- _YOUR INSTRUCTIONS_: Please show every line from the entries that carries the word "values".
--- START ---
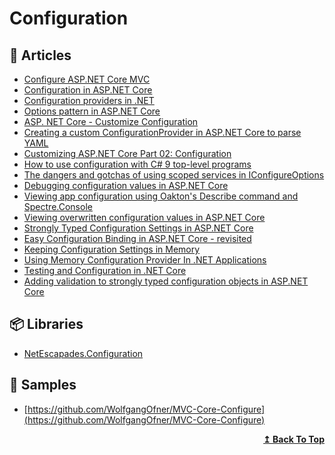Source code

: # Configuration

## 📝 Articles

- [Configure ASP.NET Core MVC](https://www.programmingwithwolfgang.com/configure-asp-net-core-mvc/)
- [Configuration in ASP.NET Core](https://docs.microsoft.com/en-us/aspnet/core/fundamentals/configuration)
- [Configuration providers in .NET](https://docs.microsoft.com/en-us/dotnet/core/extensions/configuration-providers)
- [Options pattern in ASP.NET Core](https://docs.microsoft.com/en-us/aspnet/core/fundamentals/configuration/options?view=aspnetcore-5.0)
- [ASP. NET Core - Customize Configuration](https://girishgodage.in/blog/customize-configuration)
- [Creating a custom ConfigurationProvider in ASP.NET Core to parse YAML](https://andrewlock.net/creating-a-custom-iconfigurationprovider-in-asp-net-core-to-parse-yaml/)
- [Customizing ASP.​NET Core Part 02: Configuration](https://asp.net-hacker.rocks/2018/09/24/customizing-aspnetcore-02-configuration.html)
- [How to use configuration with C# 9 top-level programs](https://daveabrock.com/2021/01/19/config-top-level-programs)
- [The dangers and gotchas of using scoped services in IConfigureOptions](https://andrewlock.net/the-dangers-and-gotchas-of-using-scoped-services-when-configuring-options-in-asp-net-core/)
- [Debugging configuration values in ASP.NET Core](https://andrewlock.net/debugging-configuration-values-in-aspnetcore/)
- [Viewing app configuration using Oakton's Describe command and Spectre.Console](https://andrewlock.net/viewing-application-configuration-using-oaktons-describe-command/)
- [Viewing overwritten configuration values in ASP.NET Core](https://andrewlock.net/viewing-overriden-configuration-values-in-aspnetcore/)
- [Strongly Typed Configuration Settings in ASP.NET Core](https://weblog.west-wind.com/posts/2016/may/23/strongly-typed-configuration-settings-in-aspnet-core)
- [Easy Configuration Binding in ASP.NET Core - revisited](https://weblog.west-wind.com/posts/2017/Dec/12/Easy-Configuration-Binding-in-ASPNET-Core-revisited)
- [Keeping Configuration Settings in Memory](https://visualstudiomagazine.com/Blogs/Tool-Tracker/2019/03/Keeping-Configuration-Settings.aspx)
- [Using Memory Configuration Provider In .NET Applications](https://thecodeblogger.com/2021/04/18/using-memory-configuration-provider-in-net-applications/)
- [Testing and Configuration in .NET Core](https://joestead.codes/posts/testing-with-configuration-dotnet/)
- [Adding validation to strongly typed configuration objects in ASP.NET Core](https://andrewlock.net/adding-validation-to-strongly-typed-configuration-objects-in-asp-net-core/)
## 📦 Libraries

- [NetEscapades.Configuration](https://github.com/andrewlock/NetEscapades.Configuration)

## 🔖 Samples

- [https://github.com/WolfgangOfner/MVC-Core-Configure](https://github.com/WolfgangOfner/MVC-Core-Configure)

<div align="right">
  <b><a href="#contents">↥ Back To Top</a></b>
</div>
--- END ---
- _RESULT OF THIS TASK_:
- [Debugging configuration values in ASP.NET Core](https://andrewlock.net/debugging-configuration-values-in-aspnetcore/)
- [Viewing overwritten configuration values in ASP.NET Core](https://andrewlock.net/viewing-overriden-configuration-values-in-aspnetcore/)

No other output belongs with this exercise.